Dataset entries:
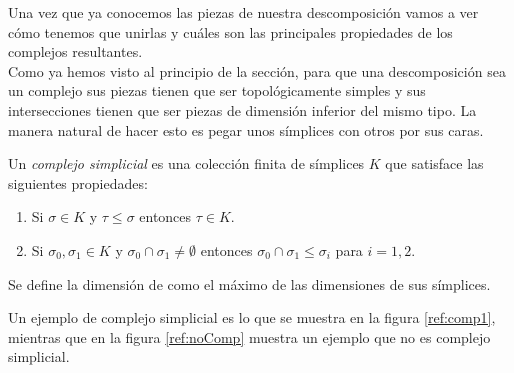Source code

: Una vez que ya conocemos las piezas de nuestra descomposición vamos a ver cómo tenemos que unirlas y cuáles son las principales propiedades de los complejos resultantes.\\
Como ya hemos visto al principio de la sección, para que una descomposición sea un complejo sus piezas tienen que ser topológicamente simples y sus intersecciones tienen que ser piezas de dimensión inferior del mismo tipo. La manera natural de hacer esto es pegar unos símplices con otros por sus caras.

\begin{definition}
Un \emph{complejo simplicial} es una colección finita de símplices $K$ que satisface las siguientes propiedades:
\begin{enumerate}
	\item Si $\sigma \in K$ y $\tau \leq \sigma$ entonces $\tau \in K$.
	\item Si $\sigma_0,\sigma_1 \in K$ y $\sigma_0 \cap \sigma_1 \neq \emptyset$ entonces $\sigma_0 \cap \sigma_1 \leq \sigma_i$ para $i = 1,2$.
\end{enumerate}
\end{definition}

Se define la dimensión de como el máximo de las dimensiones de sus símplices.

Un ejemplo de complejo simplicial es lo que se muestra en la figura \ref{ref:comp1}, mientras que en la figura \ref{ref:noComp} muestra un ejemplo que no es complejo simplicial.


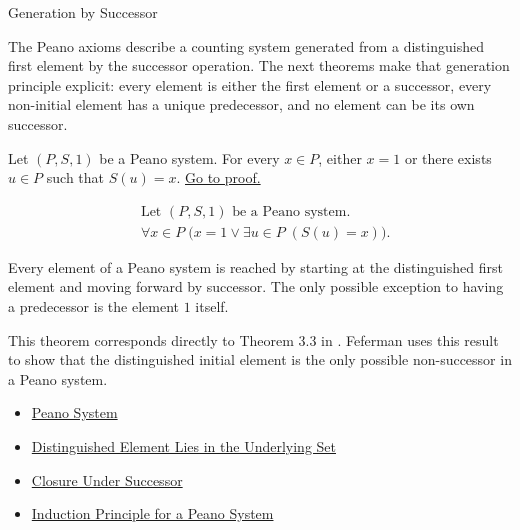 \begin{topicbox}{Generation by Successor}
\begin{exposition}
The Peano axioms describe a counting system generated from a distinguished
first element by the successor operation. The next theorems make that
generation principle explicit: every element is either the first element or a
successor, every non-initial element has a unique predecessor, and no element
can be its own successor.
\end{exposition}

\begin{tcolorbox}[colback=thmbox, colframe=thmborder, arc=2pt,
  left=6pt, right=6pt, top=4pt, bottom=4pt,
  title={\small\textbf{Theorem (Every Element Is Either \texorpdfstring{$1$}{1} or a Successor)}} ,
  fonttitle=\small\bfseries]
\begin{theorem}
\label{thm:every-element-is-one-or-a-successor}
Let $(P,S,1)$ be a Peano system. For every $x \in P$, either $x=1$ or there
exists $u \in P$ such that $S(u)=x$.
\hyperref[prf:every-element-is-one-or-a-successor]{Go to proof.}
\end{theorem}
\end{tcolorbox}

\begin{remark*}
\[
\begin{aligned}
&\text{Let } (P,S,1) \text{ be a Peano system.}\\
&\forall x \in P\;\bigl(x=1 \lor \exists u \in P\;(S(u)=x)\bigr).
\end{aligned}
\]
\end{remark*}

\begin{remark*}[Interpretation]
Every element of a Peano system is reached by starting at the distinguished
first element and moving forward by successor. The only possible exception to
having a predecessor is the element $1$ itself.
\end{remark*}

\begin{remark*}
This theorem corresponds directly to Theorem 3.3 in
\citet{FefermanNumberSystems1964}. Feferman uses this result to show that the
distinguished initial element is the only possible non-successor in a Peano
system.
\end{remark*}

\begin{remark*}[Dependencies]
\begin{itemize}
  \item \hyperref[def:peano-system]{Peano System}
  \item \hyperref[ax:peano-one-in-n]{Distinguished Element Lies in the Underlying Set}
  \item \hyperref[ax:peano-successor-closure]{Closure Under Successor}
  \item \hyperref[thm:induction-principle-for-peano-system]{Induction Principle for a Peano System}
\end{itemize}
\end{remark*}


\end{topicbox}
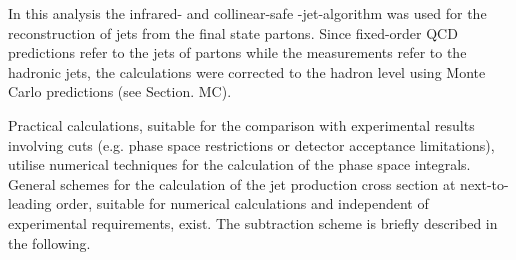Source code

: In this analysis the infrared- and collinear-safe \kt-jet-algorithm was used for the reconstruction of jets from the final state partons. Since fixed-order QCD predictions refer to the jets of partons while the measurements refer to the hadronic jets, the calculations were corrected to the hadron level using Monte Carlo predictions (see Section. MC).

Practical calculations, suitable for the comparison with experimental results involving cuts (e.g. phase space restrictions or detector acceptance limitations), utilise numerical techniques for the calculation of the phase space integrals. General schemes for the calculation of the jet production cross section at next-to-leading order, suitable for numerical calculations and independent of experimental requirements, exist. The subtraction scheme is briefly described in the following. 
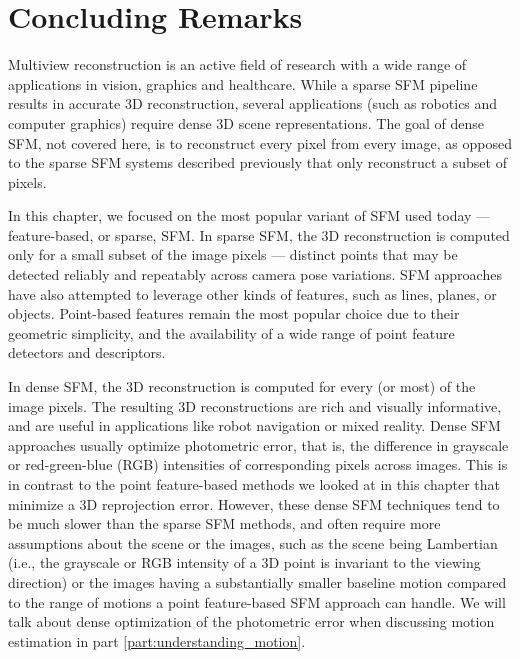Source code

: \section{Concluding Remarks}

Multiview reconstruction is an active field of research with a wide range of applications in vision, graphics and healthcare.
While a sparse SFM pipeline results in accurate 3D reconstruction, several applications (such as robotics and computer graphics) require dense 3D scene representations. The goal of dense SFM, not covered here, is to reconstruct every pixel from every image, as opposed to the sparse SFM systems described previously that only reconstruct a subset of pixels.

In this chapter, we focused on the most popular variant of SFM used today --- feature-based, or sparse, SFM. In sparse SFM, the 3D reconstruction is computed only for a small subset of the image pixels --- distinct points that may be detected reliably and repeatably across camera pose variations. SFM approaches have also attempted to leverage other kinds of features, such as lines, planes, or objects. Point-based features remain the most popular choice due to their geometric simplicity, and the availability of a wide range of point feature detectors and descriptors.

In dense SFM, the 3D reconstruction is computed for every (or most) of the image pixels. The resulting 3D reconstructions are rich and visually informative, and are useful in applications like robot navigation or mixed reality. Dense SFM approaches usually optimize photometric error, that is, the difference in grayscale or red-green-blue (RGB) intensities of corresponding pixels across images. This is in contrast to the point feature-based methods we looked at in this chapter that minimize a 3D reprojection error. However, these dense SFM techniques tend to be much slower than the sparse SFM methods, and often require more assumptions about the scene or the images, such as the scene being Lambertian (i.e., the grayscale or RGB intensity of a 3D point is invariant to the viewing direction) or the images having a substantially smaller baseline motion compared to the range of motions a point feature-based SFM approach can handle. We will talk about dense optimization of the photometric error when discussing motion estimation in part \ref{part:understanding_motion}.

Exercise aim |
Repeat each of the records exactly as written, except for the pictures, which are to be left out.

Solution to this exercise |
Source code

: Una vez que ya conocemos las piezas de nuestra descomposición vamos a ver cómo tenemos que unirlas y cuáles son las principales propiedades de los complejos resultantes.\\
Como ya hemos visto al principio de la sección, para que una descomposición sea un complejo sus piezas tienen que ser topológicamente simples y sus intersecciones tienen que ser piezas de dimensión inferior del mismo tipo. La manera natural de hacer esto es pegar unos símplices con otros por sus caras.

\begin{definition}
Un \emph{complejo simplicial} es una colección finita de símplices $K$ que satisface las siguientes propiedades:
\begin{enumerate}
	\item Si $\sigma \in K$ y $\tau \leq \sigma$ entonces $\tau \in K$.
	\item Si $\sigma_0,\sigma_1 \in K$ y $\sigma_0 \cap \sigma_1 \neq \emptyset$ entonces $\sigma_0 \cap \sigma_1 \leq \sigma_i$ para $i = 1,2$.
\end{enumerate}
\end{definition}

Se define la dimensión de como el máximo de las dimensiones de sus símplices.

Un ejemplo de complejo simplicial es lo que se muestra en la figura \ref{ref:comp1}, mientras que en la figura \ref{ref:noComp} muestra un ejemplo que no es complejo simplicial.


 \begin{topicbox}{Generation by Successor}
\begin{exposition}
The Peano axioms describe a counting system generated from a distinguished
first element by the successor operation. The next theorems make that
generation principle explicit: every element is either the first element or a
successor, every non-initial element has a unique predecessor, and no element
can be its own successor.
\end{exposition}

\begin{tcolorbox}[colback=thmbox, colframe=thmborder, arc=2pt,
  left=6pt, right=6pt, top=4pt, bottom=4pt,
  title={\small\textbf{Theorem (Every Element Is Either \texorpdfstring{$1$}{1} or a Successor)}} ,
  fonttitle=\small\bfseries]
\begin{theorem}
\label{thm:every-element-is-one-or-a-successor}
Let $(P,S,1)$ be a Peano system. For every $x \in P$, either $x=1$ or there
exists $u \in P$ such that $S(u)=x$.
\hyperref[prf:every-element-is-one-or-a-successor]{Go to proof.}
\end{theorem}
\end{tcolorbox}

\begin{remark*}
\[
\begin{aligned}
&\text{Let } (P,S,1) \text{ be a Peano system.}\\
&\forall x \in P\;\bigl(x=1 \lor \exists u \in P\;(S(u)=x)\bigr).
\end{aligned}
\]
\end{remark*}

\begin{remark*}[Interpretation]
Every element of a Peano system is reached by starting at the distinguished
first element and moving forward by successor. The only possible exception to
having a predecessor is the element $1$ itself.
\end{remark*}

\begin{remark*}
This theorem corresponds directly to Theorem 3.3 in
\citet{FefermanNumberSystems1964}. Feferman uses this result to show that the
distinguished initial element is the only possible non-successor in a Peano
system.
\end{remark*}

\begin{remark*}[Dependencies]
\begin{itemize}
  \item \hyperref[def:peano-system]{Peano System}
  \item \hyperref[ax:peano-one-in-n]{Distinguished Element Lies in the Underlying Set}
  \item \hyperref[ax:peano-successor-closure]{Closure Under Successor}
  \item \hyperref[thm:induction-principle-for-peano-system]{Induction Principle for a Peano System}
\end{itemize}
\end{remark*}


\end{topicbox}
Source code

: In this analysis the infrared- and collinear-safe \kt-jet-algorithm was used for the reconstruction of jets from the final state partons. Since fixed-order QCD predictions refer to the jets of partons while the measurements refer to the hadronic jets, the calculations were corrected to the hadron level using Monte Carlo predictions (see Section. MC).

Practical calculations, suitable for the comparison with experimental results involving cuts (e.g. phase space restrictions or detector acceptance limitations), utilise numerical techniques for the calculation of the phase space integrals. General schemes for the calculation of the jet production cross section at next-to-leading order, suitable for numerical calculations and independent of experimental requirements, exist. The subtraction scheme is briefly described in the following. 
Source code

: \section{Concluding Remarks}

Multiview reconstruction is an active field of research with a wide range of applications in vision, graphics and healthcare.
While a sparse SFM pipeline results in accurate 3D reconstruction, several applications (such as robotics and computer graphics) require dense 3D scene representations. The goal of dense SFM, not covered here, is to reconstruct every pixel from every image, as opposed to the sparse SFM systems described previously that only reconstruct a subset of pixels.

In this chapter, we focused on the most popular variant of SFM used today --- feature-based, or sparse, SFM. In sparse SFM, the 3D reconstruction is computed only for a small subset of the image pixels --- distinct points that may be detected reliably and repeatably across camera pose variations. SFM approaches have also attempted to leverage other kinds of features, such as lines, planes, or objects. Point-based features remain the most popular choice due to their geometric simplicity, and the availability of a wide range of point feature detectors and descriptors.

In dense SFM, the 3D reconstruction is computed for every (or most) of the image pixels. The resulting 3D reconstructions are rich and visually informative, and are useful in applications like robot navigation or mixed reality. Dense SFM approaches usually optimize photometric error, that is, the difference in grayscale or red-green-blue (RGB) intensities of corresponding pixels across images. This is in contrast to the point feature-based methods we looked at in this chapter that minimize a 3D reprojection error. However, these dense SFM techniques tend to be much slower than the sparse SFM methods, and often require more assumptions about the scene or the images, such as the scene being Lambertian (i.e., the grayscale or RGB intensity of a 3D point is invariant to the viewing direction) or the images having a substantially smaller baseline motion compared to the range of motions a point feature-based SFM approach can handle. We will talk about dense optimization of the photometric error when discussing motion estimation in part \ref{part:understanding_motion}.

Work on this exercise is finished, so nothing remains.